I personally expect more than just raw performance from the next xbox, though. Besides the obvious advantage of developer tools from MS, I'd expect the next xboxs hardware to be flexible in order to prolong its life and detach it from the usual software upgrades.
Honestly I'm more interested in how the next xbox will tie in with Microsoft phone, tablet and pc. We know that the next xbox will have great tools and developer support already, and spec wise we're getting dangerously close to the point where hardware spec is mattering less and less in the grand scheme of things. I mean lets face it, a far better graphics alternative, the pc, already exists an no one cares about it. That's because what matters more now is the software experience, not graphics. People will ultimately live and play on the box they have even if it looks dated. Hence why for the next Xbox I'm far more interested in the software tech than the hardware tech. Microsoft nailed that with XBLive which is brilliant, but right now that's locked onto just the one device, the 360, which limits its grand scale appeal. I'm curious as heck to know how they bring XBLive to every device and tie them all together, I think that is where the money shot is. In an ideal world pc, tablet, phone and console all look and run similarly and all run XBLive, and all have cloud support from the get go. One XBLive account, one cloud, one set of money, one set of media, one experience across all devices along with some interoperability. Sharing music and movies across all devices is the obvious one, but i'd like them to go beyond the obvious. Aside from Apple I'd say Microsoft are the only people in the position to tie together the four main devices in use today (computer, tablet, phone, console) so it's their's to lose.

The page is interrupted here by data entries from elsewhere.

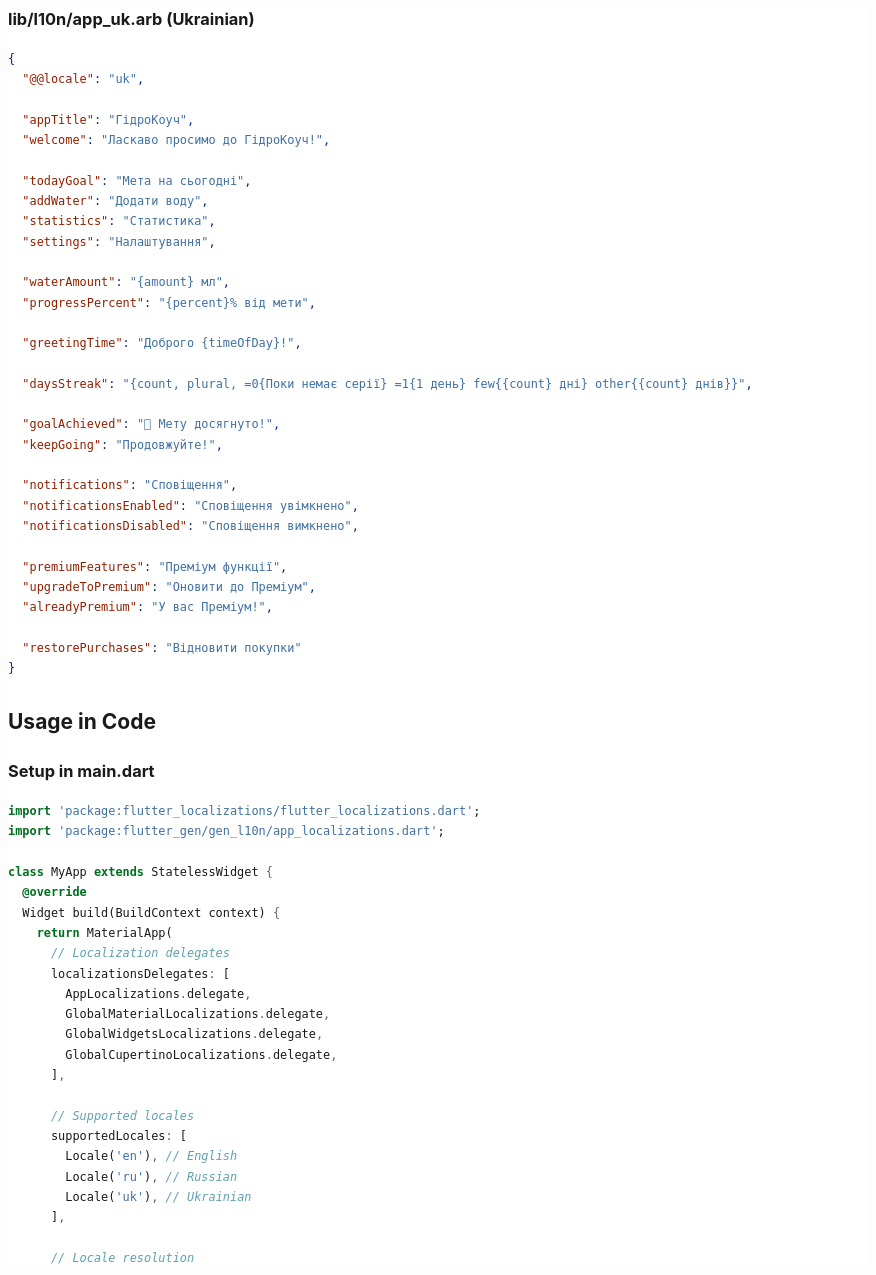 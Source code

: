 ### lib/l10n/app_uk.arb (Ukrainian)
```json
{
  "@@locale": "uk",

  "appTitle": "ГідроКоуч",
  "welcome": "Ласкаво просимо до ГідроКоуч!",

  "todayGoal": "Мета на сьогодні",
  "addWater": "Додати воду",
  "statistics": "Статистика",
  "settings": "Налаштування",

  "waterAmount": "{amount} мл",
  "progressPercent": "{percent}% від мети",

  "greetingTime": "Доброго {timeOfDay}!",

  "daysStreak": "{count, plural, =0{Поки немає серії} =1{1 день} few{{count} дні} other{{count} днів}}",

  "goalAchieved": "🎉 Мету досягнуто!",
  "keepGoing": "Продовжуйте!",

  "notifications": "Сповіщення",
  "notificationsEnabled": "Сповіщення увімкнено",
  "notificationsDisabled": "Сповіщення вимкнено",

  "premiumFeatures": "Преміум функції",
  "upgradeToPremium": "Оновити до Преміум",
  "alreadyPremium": "У вас Преміум!",

  "restorePurchases": "Відновити покупки"
}
```

## Usage in Code

### Setup in main.dart
```dart
import 'package:flutter_localizations/flutter_localizations.dart';
import 'package:flutter_gen/gen_l10n/app_localizations.dart';

class MyApp extends StatelessWidget {
  @override
  Widget build(BuildContext context) {
    return MaterialApp(
      // Localization delegates
      localizationsDelegates: [
        AppLocalizations.delegate,
        GlobalMaterialLocalizations.delegate,
        GlobalWidgetsLocalizations.delegate,
        GlobalCupertinoLocalizations.delegate,
      ],

      // Supported locales
      supportedLocales: [
        Locale('en'), // English
        Locale('ru'), // Russian
        Locale('uk'), // Ukrainian
      ],

      // Locale resolution
```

I'm guessing at the bare minimum we'd have to wait at least 6 months after Win8 and Windows tablets come out before we see another Xbox console. I figure they will want to get Win8 and their tablet out and iron out any issues with the new interface, and then transplant that experience to their next console, all of it being touch/kinect aware out of the box. I think that makes 2012 impossible for a new Xbox, but 2013 might be doable unless their year over year sales keep going up in which case no chance.